Rechtsextremismus, keine Führung und Mangel an parteiinterner Demokratie warf die zurückgetretene ADR-Generalsekretärin Liliana Miranda in einem Blogeintrag am Mittwoch ihrer Partei vor. Die Reaktionen kamen prompt.
Parteipräsident Jean Schoos geht nicht auf Mirandas persönliche Angriffe ein. Die ehemalige ADR-Generalsekretärin hatte ihm vorgeworfen, sich nicht genügend für die Partei als Präsident zu engagieren und sich stattdessen mehr um seinen Beruf als Tierarzt einzusetzen. Stattdessen heißt es in einer Mitteilung der Alternativ Demokratesch Partei (ADR) am Mittwoch, die ADR nehme den Rücktritt Mirandas von allen Ämtern und den Austritt aus der Partei zur Kenntnis und bedauert den Verlust einen wertvollen Mitarbeiters. Hingegen der Aussagen von Liliana Miranda erklärt Schoos, dass es «keine Divergenzen auf politischem Plan gibt». Stattdessen wird die Leistung und Einsatz Mirandas bei den Europawahlen gelobt.

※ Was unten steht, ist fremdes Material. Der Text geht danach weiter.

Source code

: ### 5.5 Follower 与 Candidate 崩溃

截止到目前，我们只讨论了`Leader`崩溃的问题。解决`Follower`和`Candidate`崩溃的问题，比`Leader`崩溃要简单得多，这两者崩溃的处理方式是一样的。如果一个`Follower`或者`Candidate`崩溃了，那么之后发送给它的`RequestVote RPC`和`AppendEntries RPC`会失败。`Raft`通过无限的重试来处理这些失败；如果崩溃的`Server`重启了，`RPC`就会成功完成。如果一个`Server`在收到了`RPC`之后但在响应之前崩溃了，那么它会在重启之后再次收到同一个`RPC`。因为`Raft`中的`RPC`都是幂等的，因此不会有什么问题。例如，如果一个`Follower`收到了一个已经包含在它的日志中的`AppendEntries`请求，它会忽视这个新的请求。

Bedauerlich findet ADR-Parteichef Schoos, dass «persönliche Attacken gegen einzelnen Parteimitglieder herangezogen wurden, um diesen Rücktritt zu begründen.» Weitere Kritikpunkte gäbe es, so Schoos, im Kompetenzbereich von Liliana Miranda und betreffen konkret ihre Arbeit als Generalsekretärin. «Leider hat es auch an Teamkompetenz gefehlt», heißt es abschließend.
«Die letzte Stunde der ADR»
Der ehemalige ADR-Abgeordnete und PID-Parteipräsident Jean-Colombera stemmt sich am Mittwoch gegen die Alternativ Demokratesch Partei und prophezeit: «Die letzte Stunde der (ADR) hat geschlagen.» «Die Wölfe im Schafspelz sind endlich entlarvt», ist sich Colombera sicher.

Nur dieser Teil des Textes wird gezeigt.